Proof: At X, you have probability r of continuing, then at Y you have a probability r of exiting and (1-r) of continuing.

Thus, EU(r) = r(4r + (1-r) ) = r(3r+1).

Then solve for when EU(r)=4/3, the optimum in the fully ignorant case, which is at r = 0.5205.

Comment author: Wei_Dai 17 September 2009 10:30:06PM *  11 points [-]

You made a mistake here, which is assuming that when you guess you are at X, you should choose CONTINUE with probability 1, and when you guess you are at Y, you should choose EXIT with probability 1. In fact you can improve your expected payoff using a mixed strategy, in which case you can always do better when you have more information.

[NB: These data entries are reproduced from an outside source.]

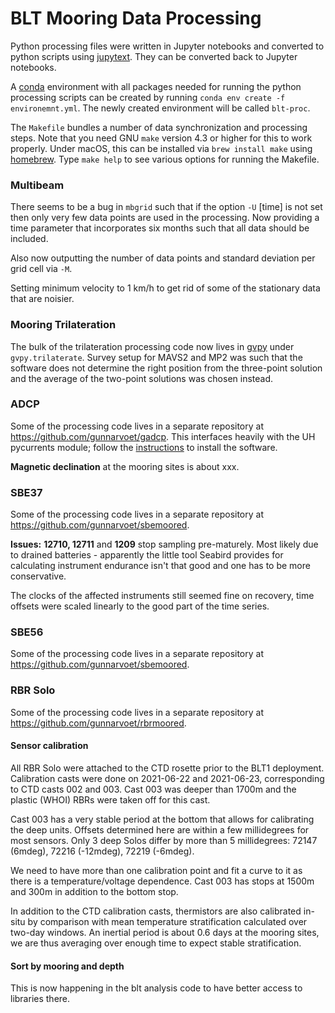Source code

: BLT Mooring Data Processing
===========================

Python processing files were written in Jupyter notebooks and converted to python scripts using [jupytext](https://jupytext.readthedocs.io/en/latest/). They can be converted back to Jupyter notebooks.

A [conda](https://docs.conda.io/en/latest/) environment with all packages needed for running the python processing scripts can be created by running `conda env create -f environemnt.yml`. The newly created environment will be called `blt-proc`.

The `Makefile` bundles a number of data synchronization and processing steps. Note that you need GNU `make` version 4.3 or higher for this to work properly. Under macOS, this can be installed via `brew install make` using [homebrew](https://brew.sh/). Type `make help` to see various options for running the Makefile.

### Multibeam
There seems to be a bug in `mbgrid` such that if the option `-U` [time] is not set then only very few data points are used in the processing. Now providing a time parameter that incorporates six months such that all data should be included.

Also now outputting the number of data points and standard deviation per grid cell via `-M`.

Setting minimum velocity to 1 km/h to get rid of some of the stationary data that are noisier.

### Mooring Trilateration
The bulk of the trilateration processing code now lives in [gvpy](https://github.com/gunnarvoet/gvpy) under `gvpy.trilaterate`. Survey setup for MAVS2 and MP2 was such that the software does not determine the right position from the three-point solution and the average of the two-point solutions was chosen instead.

### ADCP
Some of the processing code lives in a separate repository at https://github.com/gunnarvoet/gadcp. This interfaces heavily with the UH pycurrents module; follow the [instructions](https://currents.soest.hawaii.edu/ocn_data_analysis/installation.html) to install the software.

<!-- The following is a list of ADCPs and for how long they recorded data. -->
     
<!-- |  SN |Mooring|Performance| -->
<!-- |-----|-------|-----------| -->
<!-- | 3109|M1     |Full record| -->
<!-- | 9408|M1     |Full record| -->
<!-- |13481|M1     |Full record; issues with pressure time series| -->
<!-- |14408|M1     |Few days only| -->
<!-- |22476|M1     |Few days only| -->
<!-- | 3110|M2     |Full record| -->
<!-- | 8063|M2     |No data| -->
<!-- | 8065|M2     |Few days only; no pressure| -->
<!-- |10219|M2     |Full record| -->
<!-- |22479|M2     |Few days only| -->
<!-- |23615|M2     |Few days only| -->
<!-- |  344|M3     |No data| -->
<!-- | 8122|M3     |Few days only; no pressure| -->
<!-- |12733|M3     |Few days only| -->
<!-- |15339|M3     |Few days only| -->
<!-- |15694|M3     |Full record| -->


**Magnetic declination** at the mooring sites is about xxx.

### SBE37
Some of the processing code lives in a separate repository at https://github.com/gunnarvoet/sbemoored.

**Issues:** **12710, 12711** and **1209** stop sampling pre-maturely. Most likely due to drained batteries - apparently the little tool Seabird provides for calculating instrument endurance isn't that good and one has to be more conservative.
<!-- | SN  | last good data | -->
<!-- |-----|----------------| -->
<!-- |12710|2020-02-09 21:00| -->
<!-- |12711|2020-03-17 12:00| -->
<!-- |12712|2020-01-16 23:15| -->

The clocks of the affected instruments still seemed fine on recovery, time offsets were scaled linearly to the good part of the time series.

### SBE56
Some of the processing code lives in a separate repository at https://github.com/gunnarvoet/sbemoored.

### RBR Solo
Some of the processing code lives in a separate repository at https://github.com/gunnarvoet/rbrmoored.

#### Sensor calibration
All RBR Solo were attached to the CTD rosette prior to the BLT1 deployment.
Calibration casts were done on 2021-06-22 and 2021-06-23, corresponding to CTD casts 002 and 003. Cast 003 was deeper than 1700m and the plastic (WHOI) RBRs were taken off for this cast.

Cast 003 has a very stable period at the bottom that allows for calibrating the deep units. Offsets determined here are within a few millidegrees for most sensors. Only 3 deep Solos differ by more than 5 millidegrees: 72147 (6mdeg), 72216 (-12mdeg), 72219 (-6mdeg).

We need to have more than one calibration point and fit a curve to it as there is a temperature/voltage dependence. Cast 003 has stops at 1500m and 300m in addition to the bottom stop.

In addition to the CTD calibration casts, thermistors are also calibrated in-situ by comparison with mean temperature stratification calculated over two-day windows. An inertial period is about 0.6 days at the mooring sites, we are thus averaging over enough time to expect stable stratification.

#### Sort by mooring and depth
This is now happening in the blt analysis code to have better access to libraries there.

Here's the math. Suppose when you are at an intersection, you get a clue that reads either 'X' or 'Y'. This clue is determined by a dice roll at START. With probability .49, you get 'X' at both intersections. With probability .49, you get 'Y' at both intersections. With probability .02, you get 'X' at the X intersection, and 'Y' at the Y intersection.

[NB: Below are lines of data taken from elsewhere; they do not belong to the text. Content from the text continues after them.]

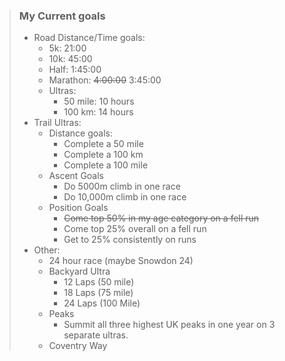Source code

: 
> ### My Current goals
>
> - Road Distance/Time goals:
>   - 5k: 21:00
>   - 10k: 45:00
>   - Half: 1:45:00
>   - Marathon: ~~4:00:00~~ 3:45:00
>   - Ultras:
>     - 50 mile: 10 hours
>     - 100 km: 14 hours
> - Trail Ultras:
>   - Distance goals:
>     - Complete a 50 mile
>     - Complete a 100 km
>     - Complete a 100 mile
>   - Ascent Goals
>     - Do 5000m climb in one race
>     - Do 10,000m climb in one race
>   - Position Goals
>     - ~~Come top 50% in my age category on a fell run~~
>     - Come top 25% overall on a fell run
>     - Get to 25% consistently on runs
> - Other:
>   - 24 hour race (maybe Snowdon 24)
>   - Backyard Ultra
>     - 12 Laps (50 mile)
>     - 18 Laps (75 mile)
>     - 24 Laps (100 Mile)
>   - Peaks
>     - Summit all three highest UK peaks in one year on 3 separate ultras.
>   - Coventry Way
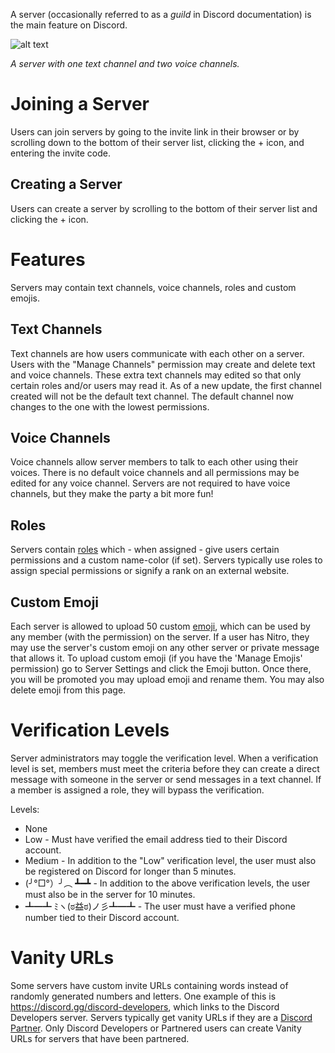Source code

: <!-- TITLE: Servers -->
<!-- SUBTITLE: A quick summary of servers -->
A server (occasionally referred to as a *guild* in Discord documentation) is the main feature on Discord.


![alt text](http://i.imgur.com/ChQcUuc.png?2 "server")

*A server with one text channel and two voice channels.*

# Joining a Server
Users can join servers by going to the invite link in their browser or by scrolling down to the bottom of their server list, clicking the + icon, and entering the invite code.
## Creating a Server
Users can create a server by scrolling to the bottom of their server list and clicking the + icon.

# Features
Servers may contain text channels, voice channels, roles and custom emojis.
## Text Channels
Text channels are how users communicate with each other on a server. Users with the "Manage Channels" permission may create and delete text and voice channels. These extra text channels may edited so that only certain roles and/or users may read it. As of a new update, the first channel created will not be the default text channel. The default channel now changes to the one with the lowest permissions. 
## Voice Channels
Voice channels allow server members to talk to each other using their voices. There is no default voice channels and all permissions may be edited for any voice channel. Servers are not required to have voice channels, but they make the party a bit more fun!
## Roles
Servers contain [roles](/roles) which - when assigned - give users certain permissions and a custom name-color (if set). Servers typically use roles to assign special permissions or signify a rank on an external website.

## Custom Emoji
Each server is allowed to upload 50 custom [emoji](/emoji), which can be used by any member (with the permission) on the server. If a user has Nitro, they may use the server's custom emoji on any other server or private message that allows it. To upload custom emoji (if you have the 'Manage Emojis' permission) go to Server Settings and click the Emoji button. Once there, you will be promoted you may upload emoji and rename them. You may also delete emoji from this page.
# Verification Levels
Server administrators may toggle the verification level. When a verification level is set, members must meet the criteria before they can create a direct message with someone in the server or send messages in a text channel. If a member is assigned a role, they will bypass the verification.

Levels:
* None
* Low - Must have verified the email address tied to their Discord account.
* Medium - In addition to the "Low" verification level, the user must also be registered on Discord for longer than 5 minutes.
* (╯°□°）╯︵ ┻━┻ - In addition to the above verification levels, the user must also be in the server for 10 minutes.
* ┻━┻ ﾐヽ(ಠ益ಠ)ノ彡┻━┻ - The user must have a verified phone number tied to their Discord account.

# Vanity URLs
Some servers have custom invite URLs containing words instead of randomly generated numbers and letters. One example of this is https://discord.gg/discord-developers, which links to the Discord Developers server. Servers typically get vanity URLs if they are a [Discord Partner](/partner). Only Discord Developers or Partnered users can create Vanity URLs for servers that have been partnered.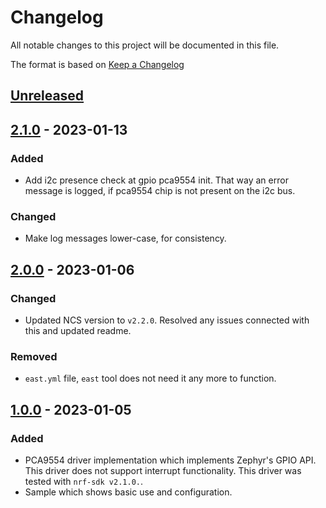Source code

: # Changelog

All notable changes to this project will be documented in this file.

The format is based on [Keep a Changelog](https://keepachangelog.com/en/1.0.0/)

## [Unreleased]

## [2.1.0] - 2023-01-13

### Added

-   Add i2c presence check at gpio pca9554 init. That way an error message is 
    logged, if pca9554 chip is not present on the i2c bus.

### Changed

-   Make log messages lower-case, for consistency.

## [2.0.0] - 2023-01-06

### Changed

-   Updated NCS version to `v2.2.0`. Resolved any issues connected with this and 
    updated readme.

### Removed

-   `east.yml` file, `east` tool does not need it any more to function.

## [1.0.0] - 2023-01-05

### Added

-   PCA9554 driver implementation which implements Zephyr's GPIO API. This driver
    does not support interrupt functionality. This driver was tested with
    `nrf-sdk v2.1.0.`.
-   Sample which shows basic use and configuration.

[Unreleased]: https://github.com/IRNAS/irnas-pca9554-driver/compare/v2.1.0...HEAD

[2.1.0]: https://github.com/IRNAS/irnas-pca9554-driver/compare/v2.0.0...v2.1.0

[2.0.0]: https://github.com/IRNAS/irnas-pca9554-driver/compare/v1.0.0...v2.0.0

[1.0.0]: https://github.com/IRNAS/irnas-pca9554-driver/compare/6f7a9b66a890d6ea1cd648d72d7a67404892e5f3...v1.0.0
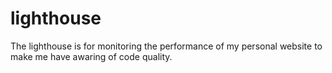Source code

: # lighthouse

The lighthouse is for monitoring the performance of my personal website to make me have awaring of code quality.
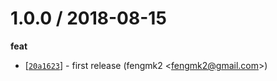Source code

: 
1.0.0 / 2018-08-15
==================

**feat**
  * [[`20a1623`](http://github.com/node-modules/save-file-atomic/commit/20a1623ad8b319431dd7e3894d18cd7529698d40)] - first release (fengmk2 <<fengmk2@gmail.com>>)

Now, at START, your decision consists of a pair <p,q> of probabilities, where p is your probability to CONTINUE after seeing 'X', and q is your probability to CONTINUE after seeing 'Y'. Your expected payoff is:

.02 * (p*q + 4*(p*(1-q))) + .49 * (p*p + 4*(p*(1-p))) + .49 * (q*q + 4*(q*(1-q)))

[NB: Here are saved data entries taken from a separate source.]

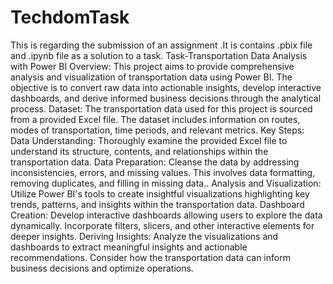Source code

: # TechdomTask
This is regarding the submission of an assignment .It is contains .pbix file and .ipynb file as a solution to a task.
Task-Transportation Data Analysis with Power BI
Overview:
This project aims to provide comprehensive analysis and visualization of transportation data using Power BI. The objective is to convert raw data into actionable insights, develop interactive dashboards, and derive informed business decisions through the analytical process.
Dataset:
The transportation data used for this project is sourced from a provided Excel file. The dataset includes information on routes, modes of transportation, time periods, and relevant metrics.
Key Steps:
Data Understanding: Thoroughly examine the provided Excel file to understand its structure, contents, and relationships within the transportation data.
Data Preparation: Cleanse the data by addressing inconsistencies, errors, and missing values. This involves data formatting, removing duplicates, and filling in missing data..
Analysis and Visualization: Utilize Power BI's tools to create insightful visualizations highlighting key trends, patterns, and insights within the transportation data.
Dashboard Creation: Develop interactive dashboards allowing users to explore the data dynamically. Incorporate filters, slicers, and other interactive elements for deeper insights.
Deriving Insights: Analyze the visualizations and dashboards to extract meaningful insights and actionable recommendations. Consider how the transportation data can inform business decisions and optimize operations.
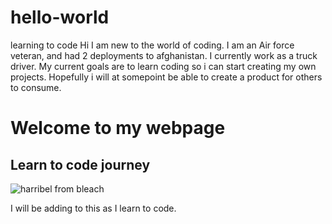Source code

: # hello-world
learning to code
Hi
I am new to the world of coding.
I am an Air force veteran, and had 2 deployments to afghanistan.
I currently work as a truck driver.
My current goals are to learn coding so i can start creating my own projects.
Hopefully i will at somepoint be able to create a product for others to consume.
<h1>Welcome to my webpage</h1>
<h2>Learn to code journey</h2>
<main>
  <img src="https://c.wallhere.com/photos/ed/a3/Tier_Harribel_anime_anime_girls_Bleach_artwork_white_background-339996.jpg!d" alt="harribel from bleach">
  
  <p> I will be adding to this as I learn to code.</p>
</main>

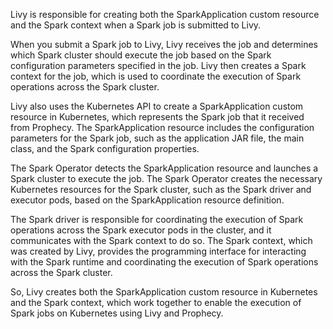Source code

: Livy is responsible for creating both the SparkApplication custom resource and the Spark context when a Spark job is submitted to Livy.

When you submit a Spark job to Livy, Livy receives the job and determines which Spark cluster should execute the job based on the Spark configuration parameters specified in the job. Livy then creates a Spark context for the job, which is used to coordinate the execution of Spark operations across the Spark cluster.

Livy also uses the Kubernetes API to create a SparkApplication custom resource in Kubernetes, which represents the Spark job that it received from Prophecy. The SparkApplication resource includes the configuration parameters for the Spark job, such as the application JAR file, the main class, and the Spark configuration properties.

The Spark Operator detects the SparkApplication resource and launches a Spark cluster to execute the job. The Spark Operator creates the necessary Kubernetes resources for the Spark cluster, such as the Spark driver and executor pods, based on the SparkApplication resource definition.

The Spark driver is responsible for coordinating the execution of Spark operations across the Spark executor pods in the cluster, and it communicates with the Spark context to do so. The Spark context, which was created by Livy, provides the programming interface for interacting with the Spark runtime and coordinating the execution of Spark operations across the Spark cluster.

So, Livy creates both the SparkApplication custom resource in Kubernetes and the Spark context, which work together to enable the execution of Spark jobs on Kubernetes using Livy and Prophecy.
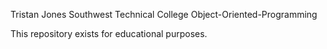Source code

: Tristan Jones
Southwest Technical College
Object-Oriented-Programming

This repository exists for educational purposes.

which is maximized at p=0.680556, q=0.652778. And your expected payoff is 1.33389 which is > 4/3.

Comment author: SilasBarta 17 September 2009 11:11:22PM *  0 points [-]

Wow, good catch! (In any case, I had realized that if you have probability less than 52.05%, you shouldn't go with the most likely, but rather, revert the original p=2/3 method at the very least.)

The formula you gave for the mixed strategy (with coefficients .02, .49, .49) corresponds to a 51% probability of guessing right at any given light. (If the probability of guessing right is r, the coefficients should be 2r-1,1-r,1-r.) It actually raises the threshold for which choosing based on the most probable, with no other randomness, becomes the better strategy, but not by much -- just to about 52.1%, by my calculations.

So that means the threshold is 0.0013 bits instead of 0.0012 :-P

(Yeah, I did guess and check because I couldn't think of a better way on this computer.)

Comment author: Wei_Dai 17 September 2009 11:20:54PM *  4 points [-]

I think you might still be confused, but the nature of your confusion isn't quite clear to me. Are you saying that if r>52.1%, the best strategy is a pure one again? That's not true. See this calculation with coefficients .2, .4, .4.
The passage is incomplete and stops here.